When the U.S. 6th Circuit Court of Appeals denied restoration of a Ten Commandments display in the McCreary County Courthouse on June 9, it left many free speech advocates in disbelief, mostly because the same court ruled that an identical display to remain in Grayson County Courthouse in mid-January was OK. So what gives?
The main issue percolating in this decade long legal dispute centers on whether the intent of posting the original display was secular or religious in purpose. If the intent is secular and educational, the display is OK. But when the men and women in black robes suspect even a hint of religious motivation then the displays are deemed contraband and cast into figurative purgatory.
Judge Eric Clay wrote for the 2-1 majority and said that McCreary and Pulaski counties failed to provide a “valid secular purpose” for the revamped display. “The fact that Defendants seek to minimize the residue of religious purpose does not mean that Plaintiffs do not suffer continuing irreparable injury so long as the display remains on the walls of the county courthouses,” Clay said.
Residue? Irreparable injury? Sounds like there’s been some kind of a mold outbreak in the county courthouse jeopardizing the very health of occupants. While Judge Clay didn’t order the courthouses to scrub down with Lysol, sanitizing of another sort by secularists has definitely taken place. In April, Federal District Judge Barbara Crabb ruled that it is illegal for governing bodies to officially recognize the National Day of Prayer. Another federal judge ruled in late May that a public high school graduation ceremony couldn’t take place in a Connecticut church largely because it had numerous religious symbols and large crosses that couldn’t be covered. Of course, seeing a large cross could cause nightmares and trauma for graduating seniors and their families.
In cases like these, secularists invoke the First Amendment separation clause which prohibits Congress from establishing a religion. But a school board planning a graduation ceremony is not Congress. Nor is a local governing body deciding what to hang on the Courthouse walls. And it has yet to be explained how merely posting the Ten Commandments establishes a religion? Don’t Jews, Christians and Muslims all honor the Ten Commandments? And what does the judge mean by “irreparable harm” anyway?
To arrive at Clay’s conclusion, one has to do great violence to our history. Our political fabric is enmeshed with acknowledgment of God. Just pull a dollar bill out of your wallet or purse and you see that Caesar’s image has been superseded by our National Motto: “In God we trust.” (Please note that pocketfuls of cash have yet to cause “irreparable harm” to atheists and ACLU attorneys who gladly accumulate as much of the stuff as they can—often at taxpayer expense).

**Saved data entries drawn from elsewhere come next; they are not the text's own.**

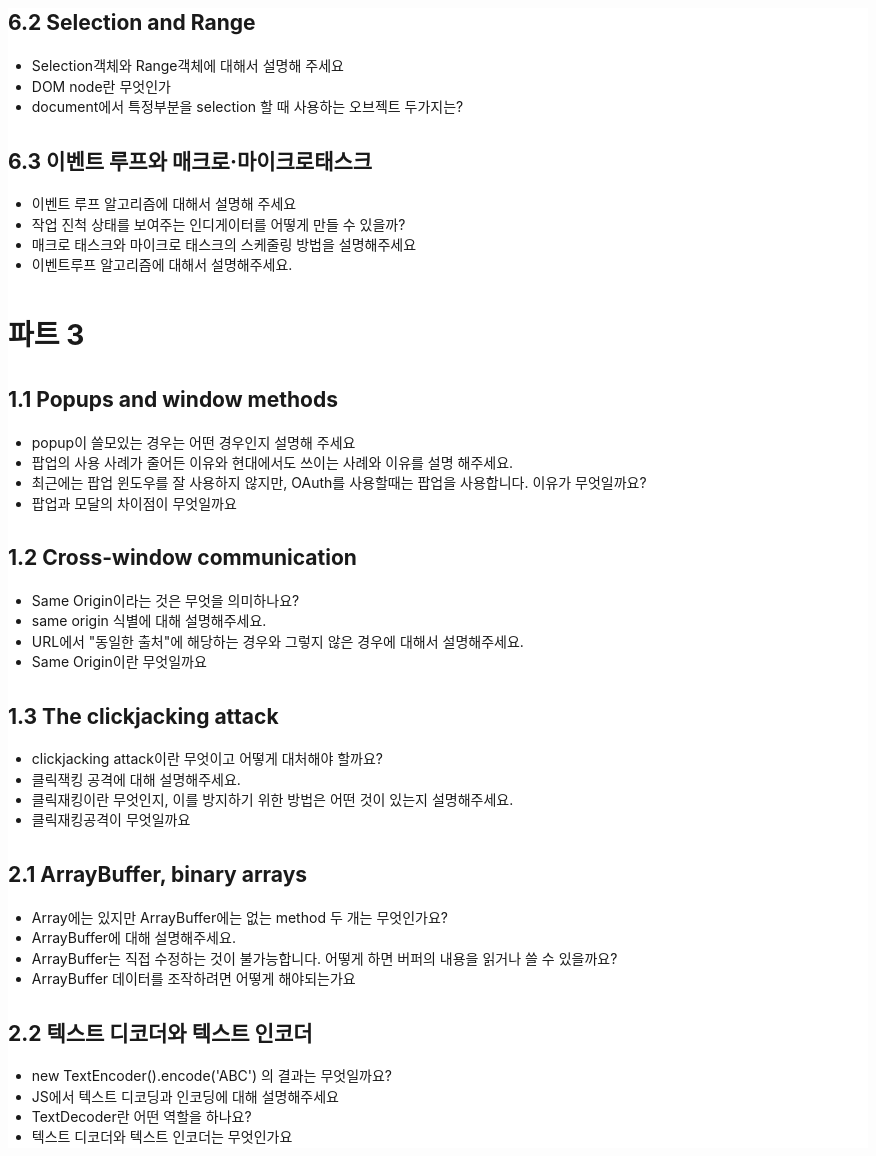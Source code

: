 ## 6.2 Selection and Range

* Selection객체와 Range객체에 대해서 설명해 주세요
* DOM node란 무엇인가
* document에서 특정부분을 selection 할 때 사용하는 오브젝트 두가지는?

## 6.3 이벤트 루프와 매크로·마이크로태스크

* 이벤트 루프 알고리즘에 대해서 설명해 주세요
* 작업 진척 상태를 보여주는 인디게이터를 어떻게 만들 수 있을까?
* 매크로 태스크와 마이크로 태스크의 스케줄링 방법을 설명해주세요
* 이벤트루프 알고리즘에 대해서 설명해주세요.

# 파트 3

## 1.1 Popups and window methods

* popup이 쓸모있는 경우는 어떤 경우인지 설명해 주세요
* 팝업의 사용 사례가 줄어든 이유와 현대에서도 쓰이는 사례와 이유를 설명 해주세요.
* 최근에는 팝업 윈도우를 잘 사용하지 않지만, OAuth를 사용할때는 팝업을 사용합니다. 이유가 무엇일까요?
* 팝업과 모달의 차이점이 무엇일까요

## 1.2 Cross-window communication

* Same Origin이라는 것은 무엇을 의미하나요?
* same origin 식별에 대해 설명해주세요.
* URL에서 "동일한 출처"에 해당하는 경우와 그렇지 않은 경우에 대해서 설명해주세요.
* Same Origin이란 무엇일까요

## 1.3 The clickjacking attack

* clickjacking attack이란 무엇이고 어떻게 대처해야 할까요?
* 클릭잭킹 공격에 대해 설명해주세요.
* 클릭재킹이란 무엇인지, 이를 방지하기 위한 방법은 어떤 것이 있는지 설명해주세요.
* 클릭재킹공격이 무엇일까요

## 2.1 ArrayBuffer, binary arrays

* Array에는 있지만 ArrayBuffer에는 없는 method 두 개는 무엇인가요?
* ArrayBuffer에 대해 설명해주세요.
* ArrayBuffer는 직접 수정하는 것이 불가능합니다. 어떻게 하면 버퍼의 내용을 읽거나 쓸 수 있을까요?
* ArrayBuffer 데이터를 조작하려면 어떻게 해야되는가요

## 2.2 텍스트 디코더와 텍스트 인코더

* new TextEncoder().encode('ABC') 의 결과는 무엇일까요?
* JS에서 텍스트 디코딩과 인코딩에 대해 설명해주세요
* TextDecoder란 어떤 역할을 하나요?
* 텍스트 디코더와 텍스트 인코더는 무엇인가요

Until recent decades, we’ve been able to freely acknowledged God in the public schools which were birthed out of 17th century colonial churches desiring to teach children to read the Bible. Many of these same classrooms had the Ten Commandments posted on their walls, including Kentucky’s until the U.S. Supreme Court banned them in 1980. The pilgrims and the Continental Congress gave us days of thanksgiving and prayer. In modern times, Franklin D Roosevelt led the nation in a Christian prayer on D-Day. Nobody asserted he was trying to establish a religion.
Secularists succeeded in leaving a void on the McCreary and Pulaski Courthouse walls, but the larger result is that they’ve left a vacuum in American history. One replete with reference to God and where citizens can freely acknowledge Him both inside and outside the public square. Yet a few understand the stakes in this struggle. Judge James Ryan, the lone dissenter in the McCreary case said, "The result, I fear, is that federal courts will continue to close the Public Square to display of religious symbols as fundamental as the Ten Commandments, at least until the Supreme Court rediscovers the history and meaning of the words of the religion clauses of the First Amendment.”